Stored entries
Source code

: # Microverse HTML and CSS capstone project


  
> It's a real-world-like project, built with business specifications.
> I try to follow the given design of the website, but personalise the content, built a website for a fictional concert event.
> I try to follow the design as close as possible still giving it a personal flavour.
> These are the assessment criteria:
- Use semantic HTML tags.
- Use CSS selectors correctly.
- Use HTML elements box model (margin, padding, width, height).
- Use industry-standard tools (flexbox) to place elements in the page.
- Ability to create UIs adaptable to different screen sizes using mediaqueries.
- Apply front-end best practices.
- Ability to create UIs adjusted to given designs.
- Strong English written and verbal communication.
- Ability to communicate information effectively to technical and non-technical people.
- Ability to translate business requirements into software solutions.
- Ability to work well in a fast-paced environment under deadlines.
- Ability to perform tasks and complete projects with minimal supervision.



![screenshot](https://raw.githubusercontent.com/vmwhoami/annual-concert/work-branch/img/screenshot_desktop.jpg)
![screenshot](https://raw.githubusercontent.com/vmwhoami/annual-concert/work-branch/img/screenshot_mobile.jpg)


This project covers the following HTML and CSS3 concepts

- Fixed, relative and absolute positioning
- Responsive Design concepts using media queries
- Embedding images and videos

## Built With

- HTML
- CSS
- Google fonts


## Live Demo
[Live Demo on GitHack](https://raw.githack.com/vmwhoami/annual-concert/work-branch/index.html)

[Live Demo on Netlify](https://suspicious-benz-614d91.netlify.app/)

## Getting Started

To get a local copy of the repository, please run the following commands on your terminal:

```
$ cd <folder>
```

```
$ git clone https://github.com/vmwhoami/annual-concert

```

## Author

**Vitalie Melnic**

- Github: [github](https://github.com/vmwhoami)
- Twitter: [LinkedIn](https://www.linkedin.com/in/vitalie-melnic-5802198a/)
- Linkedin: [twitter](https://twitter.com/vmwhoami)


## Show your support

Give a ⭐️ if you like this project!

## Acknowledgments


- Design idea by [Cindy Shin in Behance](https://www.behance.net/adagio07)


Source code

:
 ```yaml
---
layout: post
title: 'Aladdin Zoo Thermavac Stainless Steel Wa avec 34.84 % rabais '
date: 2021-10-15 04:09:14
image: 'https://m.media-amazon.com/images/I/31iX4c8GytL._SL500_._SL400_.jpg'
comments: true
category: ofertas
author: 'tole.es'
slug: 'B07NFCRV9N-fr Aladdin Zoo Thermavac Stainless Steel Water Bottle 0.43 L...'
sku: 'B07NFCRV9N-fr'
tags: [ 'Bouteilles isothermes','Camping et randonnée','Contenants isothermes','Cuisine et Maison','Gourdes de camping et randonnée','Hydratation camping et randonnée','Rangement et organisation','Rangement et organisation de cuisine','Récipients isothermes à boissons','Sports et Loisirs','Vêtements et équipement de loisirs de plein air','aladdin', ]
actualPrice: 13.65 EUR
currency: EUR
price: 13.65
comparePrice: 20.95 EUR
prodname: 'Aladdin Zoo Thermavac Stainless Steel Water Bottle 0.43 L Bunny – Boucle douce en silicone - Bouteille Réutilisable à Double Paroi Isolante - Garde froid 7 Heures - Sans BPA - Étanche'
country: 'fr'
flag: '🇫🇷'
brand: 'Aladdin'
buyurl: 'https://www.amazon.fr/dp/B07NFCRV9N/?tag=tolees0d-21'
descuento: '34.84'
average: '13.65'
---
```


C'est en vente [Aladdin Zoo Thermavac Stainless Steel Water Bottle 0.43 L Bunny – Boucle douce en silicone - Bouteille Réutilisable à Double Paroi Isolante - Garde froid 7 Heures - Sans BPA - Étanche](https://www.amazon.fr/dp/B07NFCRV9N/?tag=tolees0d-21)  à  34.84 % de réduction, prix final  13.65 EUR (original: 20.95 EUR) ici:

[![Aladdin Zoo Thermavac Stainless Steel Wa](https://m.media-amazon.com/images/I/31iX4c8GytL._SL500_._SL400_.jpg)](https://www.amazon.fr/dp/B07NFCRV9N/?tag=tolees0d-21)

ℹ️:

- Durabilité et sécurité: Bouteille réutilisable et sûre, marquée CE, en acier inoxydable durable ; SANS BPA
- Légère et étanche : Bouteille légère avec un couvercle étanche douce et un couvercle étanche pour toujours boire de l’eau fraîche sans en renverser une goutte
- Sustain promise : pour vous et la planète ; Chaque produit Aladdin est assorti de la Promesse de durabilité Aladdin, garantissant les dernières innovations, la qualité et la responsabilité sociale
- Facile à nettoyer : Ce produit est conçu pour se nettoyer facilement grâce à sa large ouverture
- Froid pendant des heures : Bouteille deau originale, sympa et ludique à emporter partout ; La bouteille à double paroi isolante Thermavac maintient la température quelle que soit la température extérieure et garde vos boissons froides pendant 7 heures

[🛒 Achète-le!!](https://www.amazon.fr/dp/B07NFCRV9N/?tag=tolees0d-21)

### [Work to complete]
Across the entries, how many lines hold the word "Live"? Say only the number.

### [Exercise solution]
3